Back in 2013 I wrote about the fascinating archaeological project under way at Rising Star Cave in South Africa. Gazing through a narrow crack in the back of the cave, explorers saw bones, including what appeared to be human bones, in a chamber beyond. Since the cave was in a national park, dynamiting the opening was out of the question. So South African anthropologist Lee Berger put out a call for people skinny enough to fit through a 7-inch crack, with experience in both caving and excavation. Amazingly, he found half a dozen young women who fit the bill. They began excavating in the cave, using a constant video feed to keep their middle aged bosses in the loop as to what was going on. All of this was chronicled on a blog at National Geographic, rather than the usual semi-secret arrangement designed to protect publication rights.

Now the team has published their main findings, and they are keeping to their open ethos by putting them up on eLife where anybody can read them.

They say the bones represent a new species, which they are calling Homo naledi --naledi is the local word for star, as in the name of the cave. This is likely to be controversial, since excavators always get excited about their finds and think they deserve to be a new species; on the other hand they have 1500 bones, which is an extremely large sample for any new fossil species.

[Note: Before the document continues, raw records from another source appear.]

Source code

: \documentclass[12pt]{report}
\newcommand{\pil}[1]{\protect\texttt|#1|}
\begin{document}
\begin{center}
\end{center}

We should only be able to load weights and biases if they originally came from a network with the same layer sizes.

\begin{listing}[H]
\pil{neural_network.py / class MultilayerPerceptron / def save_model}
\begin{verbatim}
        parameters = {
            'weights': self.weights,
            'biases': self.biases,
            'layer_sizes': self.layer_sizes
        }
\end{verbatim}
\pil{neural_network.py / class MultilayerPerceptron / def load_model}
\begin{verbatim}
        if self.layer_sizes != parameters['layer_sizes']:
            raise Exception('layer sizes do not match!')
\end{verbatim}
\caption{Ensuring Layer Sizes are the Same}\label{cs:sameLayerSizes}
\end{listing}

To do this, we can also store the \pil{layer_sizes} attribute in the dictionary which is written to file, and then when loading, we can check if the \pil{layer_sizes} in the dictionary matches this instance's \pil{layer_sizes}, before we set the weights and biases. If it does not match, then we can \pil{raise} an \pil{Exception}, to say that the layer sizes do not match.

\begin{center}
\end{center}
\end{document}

There will also be controversy over whether this should be within the Homo genus, or Australopithecus.

There doesn't seem to be any good dating on these specimens yet. Geologists think the cave is no more than 3 million years old. Berger thinks the fossils come from near the root of genus Homo, which would make them as a guess more than 2 million years old.

The excavators think that this chamber was always accessible only through the narrow opening,  and that nobody ever lived there. The bodies were pushed into it through the crack, which the excavators think was done as an intentional burial rite. Which would push such behavior back more than a million years.